> [About this task]:
Look through the listing below and report the lines that have the word "also" in them.

> [Data excerpts]:
*-*-*

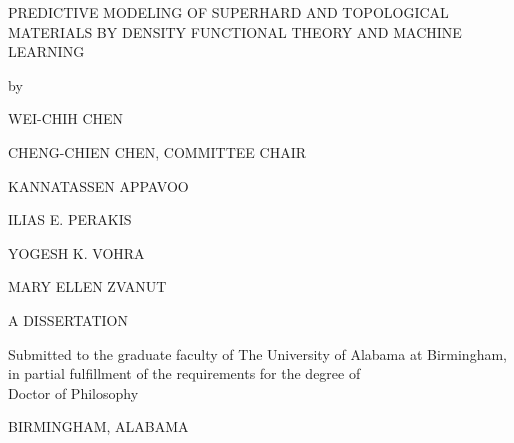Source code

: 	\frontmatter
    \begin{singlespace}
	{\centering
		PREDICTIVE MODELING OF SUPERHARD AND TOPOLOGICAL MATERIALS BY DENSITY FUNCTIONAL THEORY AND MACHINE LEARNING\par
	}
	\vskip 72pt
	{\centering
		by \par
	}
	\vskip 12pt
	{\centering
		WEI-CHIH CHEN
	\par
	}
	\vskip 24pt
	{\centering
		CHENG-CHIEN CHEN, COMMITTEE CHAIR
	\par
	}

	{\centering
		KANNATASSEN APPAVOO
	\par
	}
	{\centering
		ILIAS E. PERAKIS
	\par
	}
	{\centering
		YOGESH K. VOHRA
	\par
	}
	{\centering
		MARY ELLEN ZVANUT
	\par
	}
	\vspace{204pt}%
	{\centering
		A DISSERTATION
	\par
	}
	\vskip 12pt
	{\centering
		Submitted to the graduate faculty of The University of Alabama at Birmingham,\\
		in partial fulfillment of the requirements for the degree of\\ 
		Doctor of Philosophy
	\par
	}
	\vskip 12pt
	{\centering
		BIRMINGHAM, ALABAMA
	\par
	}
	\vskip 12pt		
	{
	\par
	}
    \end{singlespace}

*-*-*

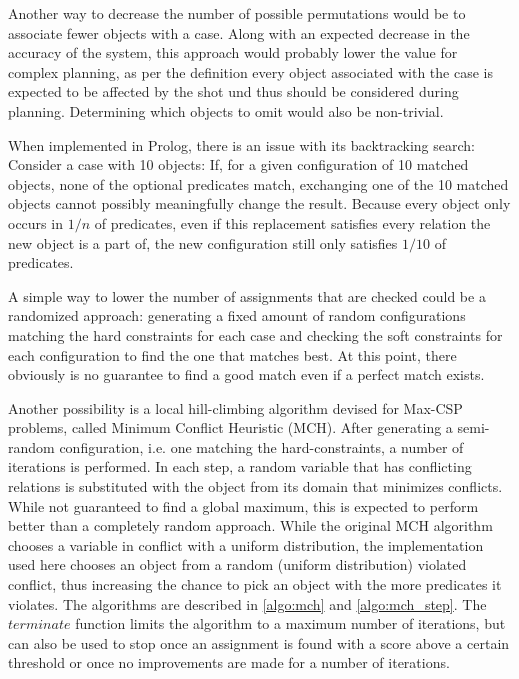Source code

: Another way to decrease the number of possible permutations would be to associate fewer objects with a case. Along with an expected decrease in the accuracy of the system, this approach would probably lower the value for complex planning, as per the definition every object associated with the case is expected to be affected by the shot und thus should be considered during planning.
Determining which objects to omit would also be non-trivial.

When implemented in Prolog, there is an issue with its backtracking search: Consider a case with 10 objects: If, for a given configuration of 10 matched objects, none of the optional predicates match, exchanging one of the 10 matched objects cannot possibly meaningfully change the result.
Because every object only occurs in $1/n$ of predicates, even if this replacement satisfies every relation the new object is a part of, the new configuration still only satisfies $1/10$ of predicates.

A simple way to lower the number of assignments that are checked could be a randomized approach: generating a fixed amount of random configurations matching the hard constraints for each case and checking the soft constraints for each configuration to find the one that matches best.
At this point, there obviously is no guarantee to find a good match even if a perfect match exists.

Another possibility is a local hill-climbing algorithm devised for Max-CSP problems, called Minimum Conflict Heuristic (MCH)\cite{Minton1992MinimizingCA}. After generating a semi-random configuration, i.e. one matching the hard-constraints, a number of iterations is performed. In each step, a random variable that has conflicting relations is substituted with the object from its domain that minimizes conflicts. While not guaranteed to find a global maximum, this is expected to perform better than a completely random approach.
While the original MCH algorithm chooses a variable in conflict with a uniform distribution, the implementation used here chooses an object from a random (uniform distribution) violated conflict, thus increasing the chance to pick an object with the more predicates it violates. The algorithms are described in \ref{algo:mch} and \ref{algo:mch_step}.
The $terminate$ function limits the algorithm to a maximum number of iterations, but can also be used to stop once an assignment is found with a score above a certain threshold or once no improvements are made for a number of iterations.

*-*-*

> [Exercise output]:
Determining which objects to omit would also be non-trivial.
The $terminate$ function limits the algorithm to a maximum number of iterations, but can also be used to stop once an assignment is found with a score above a certain threshold or once no improvements are made for a number of iterations.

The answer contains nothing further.